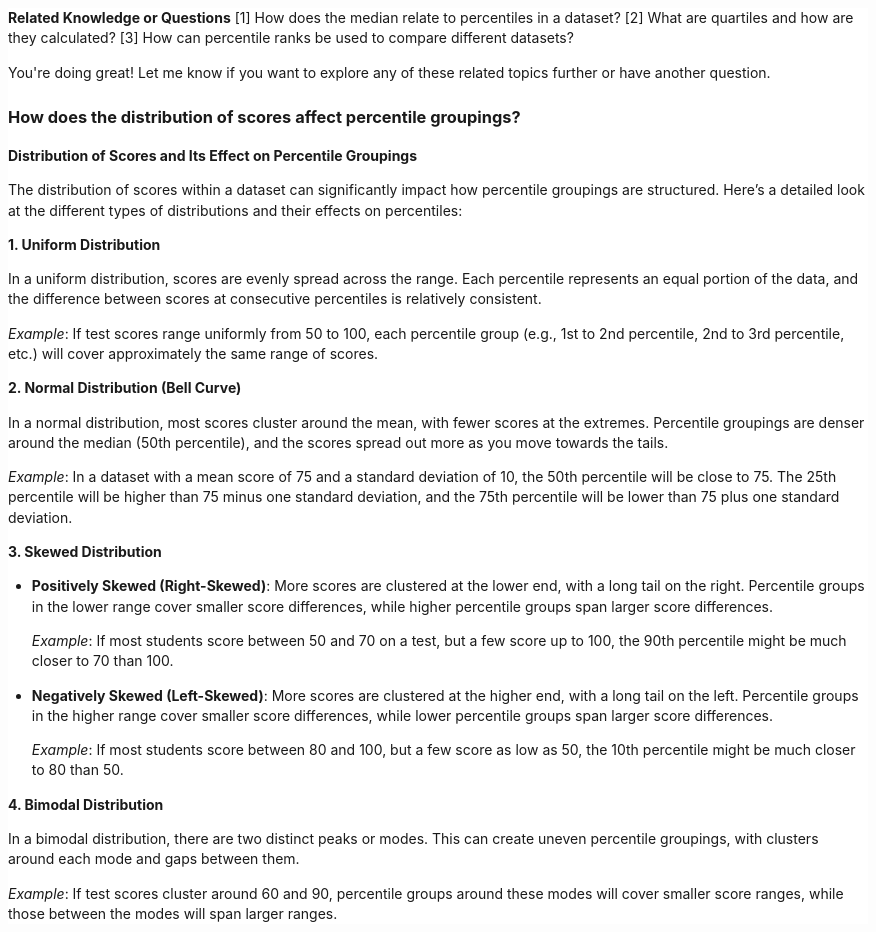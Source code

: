 **Related Knowledge or Questions**
[1] How does the median relate to percentiles in a dataset?
[2] What are quartiles and how are they calculated?
[3] How can percentile ranks be used to compare different datasets?

You're doing great! Let me know if you want to explore any of these related topics further or have another question.

### How does the distribution of scores affect percentile groupings?
**Distribution of Scores and Its Effect on Percentile Groupings**

The distribution of scores within a dataset can significantly impact how percentile groupings are structured. Here’s a detailed look at the different types of distributions and their effects on percentiles:

**1. Uniform Distribution**

In a uniform distribution, scores are evenly spread across the range. Each percentile represents an equal portion of the data, and the difference between scores at consecutive percentiles is relatively consistent.

*Example*: If test scores range uniformly from 50 to 100, each percentile group (e.g., 1st to 2nd percentile, 2nd to 3rd percentile, etc.) will cover approximately the same range of scores.

**2. Normal Distribution (Bell Curve)**

In a normal distribution, most scores cluster around the mean, with fewer scores at the extremes. Percentile groupings are denser around the median (50th percentile), and the scores spread out more as you move towards the tails.

*Example*: In a dataset with a mean score of 75 and a standard deviation of 10, the 50th percentile will be close to 75. The 25th percentile will be higher than 75 minus one standard deviation, and the 75th percentile will be lower than 75 plus one standard deviation.

**3. Skewed Distribution**

- **Positively Skewed (Right-Skewed)**: More scores are clustered at the lower end, with a long tail on the right. Percentile groups in the lower range cover smaller score differences, while higher percentile groups span larger score differences.
  
  *Example*: If most students score between 50 and 70 on a test, but a few score up to 100, the 90th percentile might be much closer to 70 than 100.

- **Negatively Skewed (Left-Skewed)**: More scores are clustered at the higher end, with a long tail on the left. Percentile groups in the higher range cover smaller score differences, while lower percentile groups span larger score differences.

  *Example*: If most students score between 80 and 100, but a few score as low as 50, the 10th percentile might be much closer to 80 than 50.

**4. Bimodal Distribution**

In a bimodal distribution, there are two distinct peaks or modes. This can create uneven percentile groupings, with clusters around each mode and gaps between them.

*Example*: If test scores cluster around 60 and 90, percentile groups around these modes will cover smaller score ranges, while those between the modes will span larger ranges.

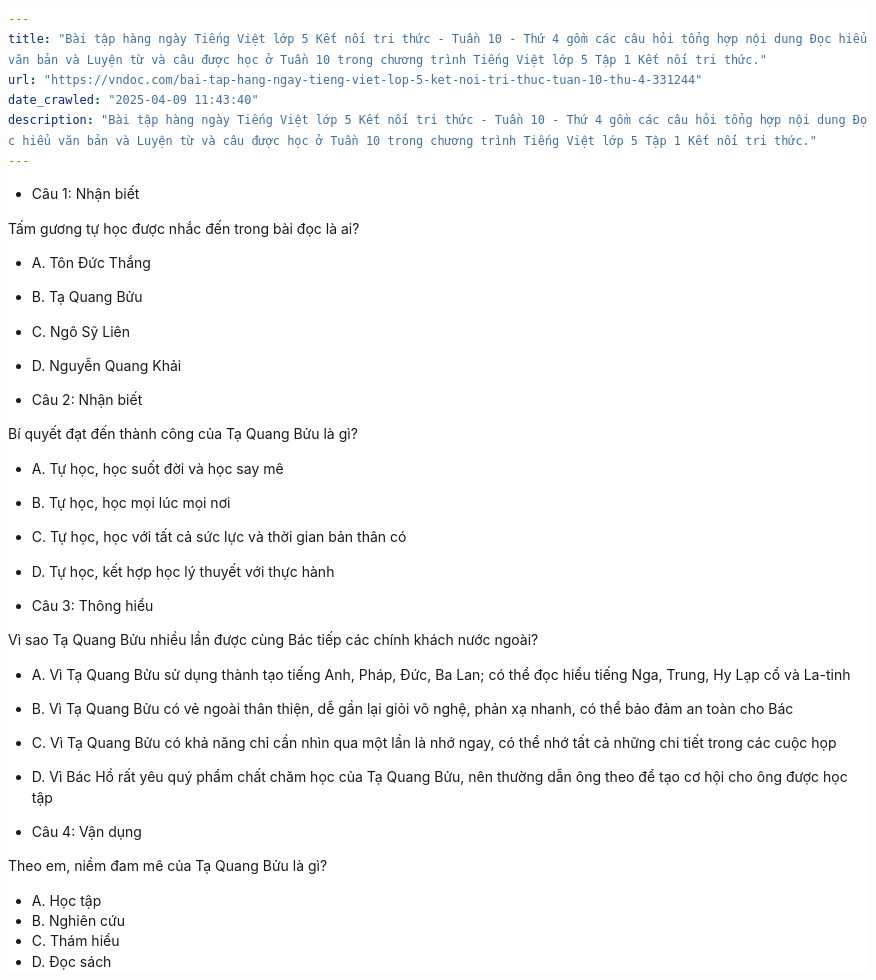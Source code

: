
 ```yaml
---
title: "Bài tập hàng ngày Tiếng Việt lớp 5 Kết nối tri thức - Tuần 10 - Thứ 4 gồm các câu hỏi tổng hợp nội dung Đọc hiểu văn bản và Luyện từ và câu được học ở Tuần 10 trong chương trình Tiếng Việt lớp 5 Tập 1 Kết nối tri thức."
url: "https://vndoc.com/bai-tap-hang-ngay-tieng-viet-lop-5-ket-noi-tri-thuc-tuan-10-thu-4-331244"
date_crawled: "2025-04-09 11:43:40"
description: "Bài tập hàng ngày Tiếng Việt lớp 5 Kết nối tri thức - Tuần 10 - Thứ 4 gồm các câu hỏi tổng hợp nội dung Đọc hiểu văn bản và Luyện từ và câu được học ở Tuần 10 trong chương trình Tiếng Việt lớp 5 Tập 1 Kết nối tri thức."
---
```


* Câu 1:  Nhận biết

Tấm gương tự học được nhắc đến trong bài đọc là ai?

  * A. Tôn Đức Thắng 
  * B. Tạ Quang Bửu 
  * C. Ngô Sỹ Liên 
  * D. Nguyễn Quang Khải 



* Câu 2:  Nhận biết

Bí quyết đạt đến thành công của Tạ Quang Bửu là gì?

  * A. Tự học, học suốt đời và học say mê 
  * B. Tự học, học mọi lúc mọi nơi 
  * C. Tự học, học với tất cả sức lực và thời gian bản thân có 
  * D. Tự học, kết hợp học lý thuyết với thực hành 



* Câu 3:  Thông hiểu

Vì sao Tạ Quang Bửu nhiều lần được cùng Bác tiếp các chính khách nước ngoài?

  * A. Vì Tạ Quang Bửu sử dụng thành tạo tiếng Anh, Pháp, Đức, Ba Lan; có thể đọc hiểu tiếng Nga, Trung, Hy Lạp cổ và La-tinh 
  * B. Vì Tạ Quang Bửu có vẻ ngoài thân thiện, dễ gần lại giỏi võ nghệ, phản xạ nhanh, có thể bảo đảm an toàn cho Bác 
  * C. Vì Tạ Quang Bửu có khả năng chỉ cần nhìn qua một lần là nhớ ngay, có thể nhớ tất cả những chi tiết trong các cuộc họp 
  * D. Vì Bác Hồ rất yêu quý phẩm chất chăm học của Tạ Quang Bửu, nên thường dẫn ông theo để tạo cơ hội cho ông được học tập 



* Câu 4:  Vận dụng

Theo em, niềm đam mê của Tạ Quang Bửu là gì?

  * A. Học tập 
  * B. Nghiên cứu 
  * C. Thám hiểu 
  * D. Đọc sách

## [TASK REQUIREMENTS]
Reproduce each line from the data that has "dụng" in it.

## [SOLUTION]
  * A. Vì Tạ Quang Bửu sử dụng thành tạo tiếng Anh, Pháp, Đức, Ba Lan; có thể đọc hiểu tiếng Nga, Trung, Hy Lạp cổ và La-tinh 
* Câu 4:  Vận dụng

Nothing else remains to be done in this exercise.